30 August 2014 | PAR Gilles Herail

Retrouvant Jack Gyllenhaal après Prisoners, Denis Villeneuve joue une nouvelle fois au petit malin, en manipulant son spectateur et en lui proposant une blague volontairement absurde mais brillamment réalisée. Un thriller étouffant, dont le suspense déroutant séduit parfois, mais qui pêche peut être par un léger sentiment de supériorité envers les humbles spectateurs que nous sommes.

[rating=2]

Synopsis officiel: Adam, un professeur discret, mène une vie paisible avec sa fiancée Mary. Un jour qu’il découvre son sosie parfait en la personne d’Anthony, un acteur fantasque, il ressent un trouble profond. Il commence alors à observer à distance la vie de cet homme et de sa mystérieuse femme enceinte. Puis Adam se met à imaginer les plus stupéfiants scénarios… pour lui et pour son propre couple.

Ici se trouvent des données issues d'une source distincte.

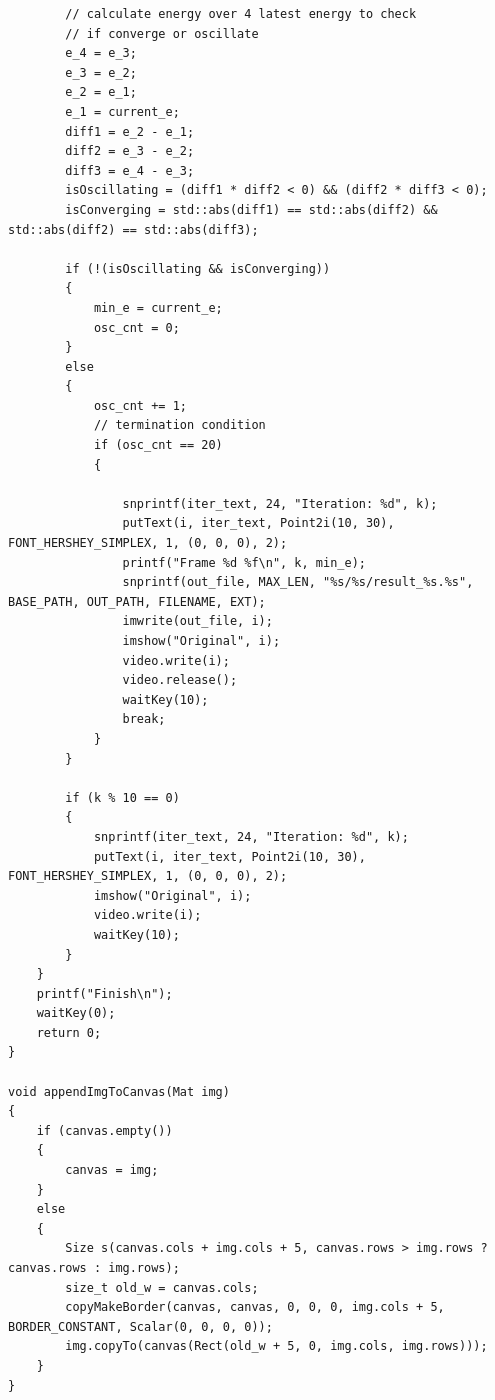 \documentclass[12pt,a4paper]{report}
\begin{document}
\begin{lstlisting}
        // calculate energy over 4 latest energy to check
        // if converge or oscillate
        e_4 = e_3;
        e_3 = e_2;
        e_2 = e_1;
        e_1 = current_e;
        diff1 = e_2 - e_1;
        diff2 = e_3 - e_2;
        diff3 = e_4 - e_3;
        isOscillating = (diff1 * diff2 < 0) && (diff2 * diff3 < 0);
        isConverging = std::abs(diff1) == std::abs(diff2) && std::abs(diff2) == std::abs(diff3);

        if (!(isOscillating && isConverging))
        {
            min_e = current_e;
            osc_cnt = 0;
        }
        else
        {
            osc_cnt += 1;
            // termination condition
            if (osc_cnt == 20)
            {

                snprintf(iter_text, 24, "Iteration: %d", k);
                putText(i, iter_text, Point2i(10, 30), FONT_HERSHEY_SIMPLEX, 1, (0, 0, 0), 2);
                printf("Frame %d %f\n", k, min_e);
                snprintf(out_file, MAX_LEN, "%s/%s/result_%s.%s", BASE_PATH, OUT_PATH, FILENAME, EXT);
                imwrite(out_file, i);
                imshow("Original", i);
                video.write(i);
                video.release();
                waitKey(10);
                break;
            }
        }

        if (k % 10 == 0)
        {
            snprintf(iter_text, 24, "Iteration: %d", k);
            putText(i, iter_text, Point2i(10, 30), FONT_HERSHEY_SIMPLEX, 1, (0, 0, 0), 2);
            imshow("Original", i);
            video.write(i);
            waitKey(10);
        }
    }
    printf("Finish\n");
    waitKey(0);
    return 0;
}

void appendImgToCanvas(Mat img)
{
    if (canvas.empty())
    {
        canvas = img;
    }
    else
    {
        Size s(canvas.cols + img.cols + 5, canvas.rows > img.rows ? canvas.rows : img.rows);
        size_t old_w = canvas.cols;
        copyMakeBorder(canvas, canvas, 0, 0, 0, img.cols + 5, BORDER_CONSTANT, Scalar(0, 0, 0, 0));
        img.copyTo(canvas(Rect(old_w + 5, 0, img.cols, img.rows)));
    }
}
\end{lstlisting}
\end{document}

Incendies posait les bases de la filmographie naissante de Denis Villeneuve. Un cinéma de mise en scène, précis, robotique, sachant ménager la tension et le drame avec une froideur glaciale. Un cinéma se perdant aussi dans des aspects très théoriques et des rebondissements de scénario improbables pour à tout prix manipuler son spectateur. On lui préférait donc Prisoners, moins dans l’esbroufe, mais terriblement efficace dans le genre du polar poisseux. Enemy attaque un nouveau genre, le suspense psychologique, mais retrouve les défauts de son premier film (Enemy a d’ailleurs été tourné avant Prisoners). Nous voici donc dans la peau d’un prof de fac un peu névrosé, utilisé comme un sextoy par une Mélanie Laurent que l’on verra rarement habillée, qui découvre par hasard son sosie parfait. Passé une première phase de curiosité malsaine à la limite du harcèlement où il va tenter d’approcher cet improbable jumeau, le personnage subit une véritable descente aux enfers, incapable de se confronter à l’inacceptable idée de ne plus être unique. Jack Gyllenhaal est comme toujours parfait, jonglant à merveille entre les personnalités des doubles et participant beaucoup à la tension glauque du film.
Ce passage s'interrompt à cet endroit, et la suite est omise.